Filter these records by the string "simples", copying each line that holds it.

(Input data begins)

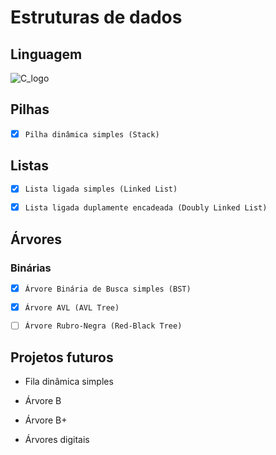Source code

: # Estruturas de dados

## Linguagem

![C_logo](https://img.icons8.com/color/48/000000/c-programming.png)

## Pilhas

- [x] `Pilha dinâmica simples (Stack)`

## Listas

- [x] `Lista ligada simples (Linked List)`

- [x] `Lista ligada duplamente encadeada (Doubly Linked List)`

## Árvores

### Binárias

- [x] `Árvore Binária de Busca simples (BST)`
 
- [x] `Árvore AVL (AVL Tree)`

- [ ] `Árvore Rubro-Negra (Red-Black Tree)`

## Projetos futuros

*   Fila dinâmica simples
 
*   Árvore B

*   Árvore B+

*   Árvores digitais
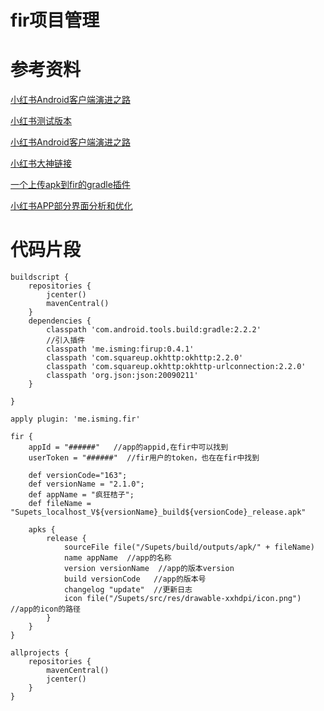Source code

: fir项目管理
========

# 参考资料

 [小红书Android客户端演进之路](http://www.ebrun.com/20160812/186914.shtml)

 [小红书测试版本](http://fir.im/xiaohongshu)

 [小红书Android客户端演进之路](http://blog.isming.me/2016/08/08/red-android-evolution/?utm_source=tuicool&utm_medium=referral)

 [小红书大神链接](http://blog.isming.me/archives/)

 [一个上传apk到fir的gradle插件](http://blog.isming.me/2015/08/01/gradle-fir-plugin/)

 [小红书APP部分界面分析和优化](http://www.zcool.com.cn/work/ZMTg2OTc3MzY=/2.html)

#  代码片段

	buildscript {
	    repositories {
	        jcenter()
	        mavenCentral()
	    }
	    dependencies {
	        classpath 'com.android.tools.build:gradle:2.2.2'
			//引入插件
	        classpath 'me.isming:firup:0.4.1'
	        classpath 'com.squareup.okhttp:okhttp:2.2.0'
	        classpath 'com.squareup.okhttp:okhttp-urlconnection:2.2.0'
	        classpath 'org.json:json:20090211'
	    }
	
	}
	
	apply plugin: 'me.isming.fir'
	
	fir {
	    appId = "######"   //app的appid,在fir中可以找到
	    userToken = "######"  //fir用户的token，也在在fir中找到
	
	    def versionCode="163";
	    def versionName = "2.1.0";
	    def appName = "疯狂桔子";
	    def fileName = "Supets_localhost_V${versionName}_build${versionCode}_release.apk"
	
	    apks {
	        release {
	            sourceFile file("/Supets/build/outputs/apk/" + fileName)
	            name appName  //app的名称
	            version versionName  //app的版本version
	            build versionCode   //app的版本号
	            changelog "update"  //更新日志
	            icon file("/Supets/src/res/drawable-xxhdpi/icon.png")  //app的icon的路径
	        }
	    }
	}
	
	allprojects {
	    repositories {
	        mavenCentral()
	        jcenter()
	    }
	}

(Input data ends)
(Input data begins)

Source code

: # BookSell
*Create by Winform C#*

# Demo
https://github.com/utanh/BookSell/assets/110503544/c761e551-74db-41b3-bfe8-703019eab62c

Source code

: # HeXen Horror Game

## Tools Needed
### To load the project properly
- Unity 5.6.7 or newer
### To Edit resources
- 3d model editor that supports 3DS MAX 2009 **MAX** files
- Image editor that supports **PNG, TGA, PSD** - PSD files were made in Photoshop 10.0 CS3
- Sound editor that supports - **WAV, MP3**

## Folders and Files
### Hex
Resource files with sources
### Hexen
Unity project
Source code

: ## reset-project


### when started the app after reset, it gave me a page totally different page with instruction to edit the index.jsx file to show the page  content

(Input data ends)

*Answer area:*
- [x] `Pilha dinâmica simples (Stack)`
- [x] `Lista ligada simples (Linked List)`
- [x] `Árvore Binária de Busca simples (BST)`
*   Fila dinâmica simples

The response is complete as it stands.